> **Required action**:
Report back each line of the data that contains the word "Kawchak".

Start of Block

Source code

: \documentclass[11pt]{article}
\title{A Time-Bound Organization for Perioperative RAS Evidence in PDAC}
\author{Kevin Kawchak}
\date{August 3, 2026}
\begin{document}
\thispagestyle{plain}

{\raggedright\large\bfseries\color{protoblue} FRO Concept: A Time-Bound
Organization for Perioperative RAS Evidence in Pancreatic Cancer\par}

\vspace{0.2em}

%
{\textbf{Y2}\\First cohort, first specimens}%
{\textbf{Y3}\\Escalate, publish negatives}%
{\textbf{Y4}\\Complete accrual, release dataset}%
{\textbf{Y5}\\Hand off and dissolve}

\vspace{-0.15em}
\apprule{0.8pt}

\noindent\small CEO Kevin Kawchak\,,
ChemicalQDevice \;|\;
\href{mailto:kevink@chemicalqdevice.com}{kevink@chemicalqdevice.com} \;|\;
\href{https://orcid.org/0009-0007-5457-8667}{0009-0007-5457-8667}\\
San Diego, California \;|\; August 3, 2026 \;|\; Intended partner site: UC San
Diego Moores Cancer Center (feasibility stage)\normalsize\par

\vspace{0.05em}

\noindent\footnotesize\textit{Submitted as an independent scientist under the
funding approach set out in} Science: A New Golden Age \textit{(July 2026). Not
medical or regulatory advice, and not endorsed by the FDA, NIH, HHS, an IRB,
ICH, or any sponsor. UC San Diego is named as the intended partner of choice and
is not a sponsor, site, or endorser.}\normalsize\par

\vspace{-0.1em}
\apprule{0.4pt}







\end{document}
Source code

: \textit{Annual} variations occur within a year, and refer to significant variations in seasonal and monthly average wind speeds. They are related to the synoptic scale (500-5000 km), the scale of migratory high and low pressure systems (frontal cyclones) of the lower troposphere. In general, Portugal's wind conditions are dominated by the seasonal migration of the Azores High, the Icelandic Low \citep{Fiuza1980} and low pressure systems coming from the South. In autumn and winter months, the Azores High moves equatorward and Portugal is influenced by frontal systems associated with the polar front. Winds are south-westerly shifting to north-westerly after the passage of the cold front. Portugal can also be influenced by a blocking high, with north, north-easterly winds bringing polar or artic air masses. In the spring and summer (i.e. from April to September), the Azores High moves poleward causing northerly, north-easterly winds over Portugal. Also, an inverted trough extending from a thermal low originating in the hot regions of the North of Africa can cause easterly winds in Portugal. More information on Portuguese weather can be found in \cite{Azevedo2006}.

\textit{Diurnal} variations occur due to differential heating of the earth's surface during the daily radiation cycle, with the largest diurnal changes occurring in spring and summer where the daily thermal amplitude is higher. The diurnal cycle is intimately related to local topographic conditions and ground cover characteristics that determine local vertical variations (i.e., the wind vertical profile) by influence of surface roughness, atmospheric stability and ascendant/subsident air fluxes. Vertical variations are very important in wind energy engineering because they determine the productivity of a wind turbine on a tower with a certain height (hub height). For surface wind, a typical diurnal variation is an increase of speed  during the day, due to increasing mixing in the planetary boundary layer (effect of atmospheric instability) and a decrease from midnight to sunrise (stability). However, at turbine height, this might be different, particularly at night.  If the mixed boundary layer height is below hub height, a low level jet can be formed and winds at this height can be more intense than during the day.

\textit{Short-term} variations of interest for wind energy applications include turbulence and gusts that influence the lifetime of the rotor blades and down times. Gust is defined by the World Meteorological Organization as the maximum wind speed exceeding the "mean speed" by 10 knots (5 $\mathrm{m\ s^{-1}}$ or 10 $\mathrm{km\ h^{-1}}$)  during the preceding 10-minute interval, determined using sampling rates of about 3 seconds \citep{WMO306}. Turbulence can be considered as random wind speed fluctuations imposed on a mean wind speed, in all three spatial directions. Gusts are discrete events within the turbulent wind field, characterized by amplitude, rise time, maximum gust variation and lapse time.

End of Block

> **Result**:
\author{Kevin Kawchak}
\noindent\small CEO Kevin Kawchak\,,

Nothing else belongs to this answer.